▸ Problem to solve
What you return must be the lines of the data that hold the word "plot".

▸ Supplied data
—————

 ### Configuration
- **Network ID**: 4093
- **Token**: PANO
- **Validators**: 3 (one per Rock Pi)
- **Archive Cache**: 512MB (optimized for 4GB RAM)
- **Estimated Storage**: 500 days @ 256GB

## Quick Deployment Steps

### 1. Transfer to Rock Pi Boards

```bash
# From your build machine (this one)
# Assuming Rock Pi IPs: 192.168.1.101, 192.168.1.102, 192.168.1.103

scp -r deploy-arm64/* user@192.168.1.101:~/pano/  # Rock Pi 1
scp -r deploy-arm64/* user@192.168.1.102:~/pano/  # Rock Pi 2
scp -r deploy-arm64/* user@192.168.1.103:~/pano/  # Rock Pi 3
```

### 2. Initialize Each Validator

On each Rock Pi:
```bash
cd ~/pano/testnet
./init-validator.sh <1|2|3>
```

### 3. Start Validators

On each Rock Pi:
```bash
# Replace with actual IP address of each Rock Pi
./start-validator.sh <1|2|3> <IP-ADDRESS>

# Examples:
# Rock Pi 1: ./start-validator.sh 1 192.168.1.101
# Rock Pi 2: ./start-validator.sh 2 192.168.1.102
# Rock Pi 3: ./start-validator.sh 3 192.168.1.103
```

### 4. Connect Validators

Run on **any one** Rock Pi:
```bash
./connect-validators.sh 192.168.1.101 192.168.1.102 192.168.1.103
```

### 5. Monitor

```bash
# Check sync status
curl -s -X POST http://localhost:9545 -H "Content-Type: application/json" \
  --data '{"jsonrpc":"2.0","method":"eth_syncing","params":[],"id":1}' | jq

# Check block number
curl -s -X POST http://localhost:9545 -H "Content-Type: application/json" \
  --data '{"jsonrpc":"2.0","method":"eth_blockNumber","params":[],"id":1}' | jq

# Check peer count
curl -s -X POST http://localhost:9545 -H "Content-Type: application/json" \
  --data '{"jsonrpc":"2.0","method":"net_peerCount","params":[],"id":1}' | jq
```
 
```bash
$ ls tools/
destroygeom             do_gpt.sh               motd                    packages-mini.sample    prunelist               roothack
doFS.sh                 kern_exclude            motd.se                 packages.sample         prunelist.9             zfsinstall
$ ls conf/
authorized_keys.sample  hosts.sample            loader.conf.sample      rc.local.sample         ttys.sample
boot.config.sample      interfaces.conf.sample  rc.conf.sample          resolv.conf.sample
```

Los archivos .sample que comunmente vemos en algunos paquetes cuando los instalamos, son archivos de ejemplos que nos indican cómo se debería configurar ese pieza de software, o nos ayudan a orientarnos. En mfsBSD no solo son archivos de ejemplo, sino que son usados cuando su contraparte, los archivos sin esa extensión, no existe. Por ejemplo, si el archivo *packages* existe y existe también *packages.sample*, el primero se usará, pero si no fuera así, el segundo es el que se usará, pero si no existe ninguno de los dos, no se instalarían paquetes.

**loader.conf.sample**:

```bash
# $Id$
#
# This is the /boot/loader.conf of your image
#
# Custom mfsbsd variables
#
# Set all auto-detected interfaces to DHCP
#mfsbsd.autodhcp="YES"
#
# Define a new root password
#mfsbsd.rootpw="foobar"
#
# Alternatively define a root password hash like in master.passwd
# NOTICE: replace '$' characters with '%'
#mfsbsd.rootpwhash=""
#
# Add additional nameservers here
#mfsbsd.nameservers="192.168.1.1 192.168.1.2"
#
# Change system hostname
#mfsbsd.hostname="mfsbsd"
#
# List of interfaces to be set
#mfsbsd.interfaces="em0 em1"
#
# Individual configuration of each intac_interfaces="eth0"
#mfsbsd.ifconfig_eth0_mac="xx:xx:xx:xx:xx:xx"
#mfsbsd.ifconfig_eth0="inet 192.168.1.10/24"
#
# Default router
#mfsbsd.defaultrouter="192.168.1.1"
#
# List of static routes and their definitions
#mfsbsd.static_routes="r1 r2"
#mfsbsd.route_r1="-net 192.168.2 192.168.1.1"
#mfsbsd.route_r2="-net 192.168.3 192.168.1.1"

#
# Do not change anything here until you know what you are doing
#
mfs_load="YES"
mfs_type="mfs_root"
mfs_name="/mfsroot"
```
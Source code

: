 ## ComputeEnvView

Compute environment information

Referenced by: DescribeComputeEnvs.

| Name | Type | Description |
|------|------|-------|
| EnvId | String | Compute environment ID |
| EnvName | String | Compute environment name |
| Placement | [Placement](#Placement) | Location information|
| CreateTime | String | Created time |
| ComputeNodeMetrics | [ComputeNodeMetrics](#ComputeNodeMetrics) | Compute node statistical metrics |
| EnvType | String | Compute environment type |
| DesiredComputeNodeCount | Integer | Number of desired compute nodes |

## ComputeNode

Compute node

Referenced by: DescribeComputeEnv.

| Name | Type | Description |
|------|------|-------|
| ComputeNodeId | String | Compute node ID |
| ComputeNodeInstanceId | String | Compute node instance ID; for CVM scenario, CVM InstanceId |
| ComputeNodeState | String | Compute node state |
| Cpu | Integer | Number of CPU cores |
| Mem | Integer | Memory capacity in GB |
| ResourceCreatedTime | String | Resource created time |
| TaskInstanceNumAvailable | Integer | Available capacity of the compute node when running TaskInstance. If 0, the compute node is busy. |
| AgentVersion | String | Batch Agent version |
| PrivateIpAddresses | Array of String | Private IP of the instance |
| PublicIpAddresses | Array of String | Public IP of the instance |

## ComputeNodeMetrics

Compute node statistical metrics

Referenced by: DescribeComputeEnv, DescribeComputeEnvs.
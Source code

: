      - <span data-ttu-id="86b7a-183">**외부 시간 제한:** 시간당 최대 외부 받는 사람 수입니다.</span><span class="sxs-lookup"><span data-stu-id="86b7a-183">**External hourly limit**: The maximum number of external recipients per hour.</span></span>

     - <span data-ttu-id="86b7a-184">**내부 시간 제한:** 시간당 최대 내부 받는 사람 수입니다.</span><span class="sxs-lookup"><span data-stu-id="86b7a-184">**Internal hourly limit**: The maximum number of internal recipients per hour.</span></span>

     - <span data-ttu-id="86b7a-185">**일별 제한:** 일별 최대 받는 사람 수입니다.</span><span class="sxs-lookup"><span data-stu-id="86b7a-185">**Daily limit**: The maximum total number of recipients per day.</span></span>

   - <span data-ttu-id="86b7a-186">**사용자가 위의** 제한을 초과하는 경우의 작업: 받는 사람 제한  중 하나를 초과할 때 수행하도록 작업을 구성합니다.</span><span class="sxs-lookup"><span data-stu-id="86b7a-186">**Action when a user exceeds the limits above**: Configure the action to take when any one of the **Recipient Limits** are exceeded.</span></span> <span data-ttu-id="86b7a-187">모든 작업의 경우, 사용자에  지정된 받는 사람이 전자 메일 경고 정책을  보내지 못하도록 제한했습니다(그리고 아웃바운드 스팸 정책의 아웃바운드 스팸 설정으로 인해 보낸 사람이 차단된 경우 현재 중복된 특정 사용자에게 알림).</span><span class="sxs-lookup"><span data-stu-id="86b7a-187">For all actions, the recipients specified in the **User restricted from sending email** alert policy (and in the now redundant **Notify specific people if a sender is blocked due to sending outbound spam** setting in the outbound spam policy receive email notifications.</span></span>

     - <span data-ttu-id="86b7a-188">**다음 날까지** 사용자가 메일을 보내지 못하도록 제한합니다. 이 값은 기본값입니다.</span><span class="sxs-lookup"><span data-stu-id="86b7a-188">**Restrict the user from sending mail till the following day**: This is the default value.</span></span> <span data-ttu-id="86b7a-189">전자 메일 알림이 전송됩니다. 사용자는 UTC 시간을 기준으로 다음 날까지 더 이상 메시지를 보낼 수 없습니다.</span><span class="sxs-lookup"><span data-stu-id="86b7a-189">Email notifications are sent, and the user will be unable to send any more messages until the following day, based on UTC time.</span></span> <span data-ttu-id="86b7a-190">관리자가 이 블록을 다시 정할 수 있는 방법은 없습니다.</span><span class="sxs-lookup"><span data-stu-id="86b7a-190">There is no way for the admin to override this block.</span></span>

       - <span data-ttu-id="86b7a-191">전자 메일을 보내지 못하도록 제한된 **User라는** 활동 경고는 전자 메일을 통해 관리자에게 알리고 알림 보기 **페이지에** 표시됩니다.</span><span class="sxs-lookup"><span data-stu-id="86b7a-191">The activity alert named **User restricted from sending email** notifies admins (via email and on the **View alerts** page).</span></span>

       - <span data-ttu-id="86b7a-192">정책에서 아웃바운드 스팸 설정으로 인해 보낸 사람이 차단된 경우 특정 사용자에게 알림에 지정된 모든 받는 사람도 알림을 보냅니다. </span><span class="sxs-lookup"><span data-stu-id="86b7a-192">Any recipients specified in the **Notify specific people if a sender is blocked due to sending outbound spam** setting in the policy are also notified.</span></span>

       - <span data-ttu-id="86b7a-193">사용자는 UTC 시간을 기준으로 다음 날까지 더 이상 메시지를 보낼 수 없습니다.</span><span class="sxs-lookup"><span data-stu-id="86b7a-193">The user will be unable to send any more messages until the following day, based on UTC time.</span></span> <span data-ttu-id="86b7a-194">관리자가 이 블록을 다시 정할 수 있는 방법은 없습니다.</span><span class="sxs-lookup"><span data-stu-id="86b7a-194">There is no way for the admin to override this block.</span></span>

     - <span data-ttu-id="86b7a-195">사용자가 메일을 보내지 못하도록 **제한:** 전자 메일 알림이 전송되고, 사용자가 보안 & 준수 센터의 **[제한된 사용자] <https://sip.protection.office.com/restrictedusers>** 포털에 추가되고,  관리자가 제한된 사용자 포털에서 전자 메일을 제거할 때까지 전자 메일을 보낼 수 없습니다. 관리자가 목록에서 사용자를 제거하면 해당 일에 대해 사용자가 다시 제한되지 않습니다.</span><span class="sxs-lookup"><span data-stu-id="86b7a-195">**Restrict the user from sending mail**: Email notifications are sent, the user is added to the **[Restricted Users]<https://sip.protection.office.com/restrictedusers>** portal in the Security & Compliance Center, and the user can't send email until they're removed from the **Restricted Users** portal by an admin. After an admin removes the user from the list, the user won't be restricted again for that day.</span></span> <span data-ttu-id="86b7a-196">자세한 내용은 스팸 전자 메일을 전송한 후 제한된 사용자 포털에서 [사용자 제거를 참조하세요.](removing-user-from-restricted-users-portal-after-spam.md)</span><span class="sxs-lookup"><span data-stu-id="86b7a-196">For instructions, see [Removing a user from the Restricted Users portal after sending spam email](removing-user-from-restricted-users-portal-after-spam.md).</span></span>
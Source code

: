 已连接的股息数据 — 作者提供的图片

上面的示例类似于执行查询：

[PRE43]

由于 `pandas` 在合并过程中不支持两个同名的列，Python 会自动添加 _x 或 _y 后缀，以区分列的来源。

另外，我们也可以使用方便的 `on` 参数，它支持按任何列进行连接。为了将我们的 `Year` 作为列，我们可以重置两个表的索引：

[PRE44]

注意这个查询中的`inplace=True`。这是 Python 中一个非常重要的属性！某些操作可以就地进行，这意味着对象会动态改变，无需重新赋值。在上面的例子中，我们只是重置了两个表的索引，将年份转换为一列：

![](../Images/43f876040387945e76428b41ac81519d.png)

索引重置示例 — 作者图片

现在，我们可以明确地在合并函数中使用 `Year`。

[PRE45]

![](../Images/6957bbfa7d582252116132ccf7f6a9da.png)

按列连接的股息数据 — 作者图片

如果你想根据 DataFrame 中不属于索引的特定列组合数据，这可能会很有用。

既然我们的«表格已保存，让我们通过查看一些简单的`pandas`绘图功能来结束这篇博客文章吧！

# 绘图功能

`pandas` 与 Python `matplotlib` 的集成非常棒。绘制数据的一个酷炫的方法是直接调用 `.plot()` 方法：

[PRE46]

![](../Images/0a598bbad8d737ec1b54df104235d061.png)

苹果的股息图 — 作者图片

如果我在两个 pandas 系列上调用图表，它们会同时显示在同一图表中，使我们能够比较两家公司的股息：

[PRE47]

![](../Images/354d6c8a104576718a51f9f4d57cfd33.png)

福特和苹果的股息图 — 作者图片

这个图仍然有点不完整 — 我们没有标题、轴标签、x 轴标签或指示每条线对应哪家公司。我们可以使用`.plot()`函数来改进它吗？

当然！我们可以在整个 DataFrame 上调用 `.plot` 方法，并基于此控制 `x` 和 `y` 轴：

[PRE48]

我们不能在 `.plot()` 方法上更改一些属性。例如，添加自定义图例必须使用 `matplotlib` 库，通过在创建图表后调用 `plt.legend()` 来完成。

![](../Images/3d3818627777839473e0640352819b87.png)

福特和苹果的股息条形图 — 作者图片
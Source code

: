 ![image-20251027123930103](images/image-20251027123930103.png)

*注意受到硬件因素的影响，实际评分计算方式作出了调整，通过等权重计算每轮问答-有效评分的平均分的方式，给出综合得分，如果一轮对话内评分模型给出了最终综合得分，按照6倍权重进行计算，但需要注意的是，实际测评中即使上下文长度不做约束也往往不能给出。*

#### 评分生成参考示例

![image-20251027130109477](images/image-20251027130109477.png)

—————

▸ Exercise response
`pandas` 与 Python `matplotlib` 的集成非常棒。绘制数据的一个酷炫的方法是直接调用 `.plot()` 方法：
这个图仍然有点不完整 — 我们没有标题、轴标签、x 轴标签或指示每条线对应哪家公司。我们可以使用`.plot()`函数来改进它吗？
当然！我们可以在整个 DataFrame 上调用 `.plot` 方法，并基于此控制 `x` 和 `y` 轴：
我们不能在 `.plot()` 方法上更改一些属性。例如，添加自定义图例必须使用 `matplotlib` 库，通过在创建图表后调用 `plt.legend()` 来完成。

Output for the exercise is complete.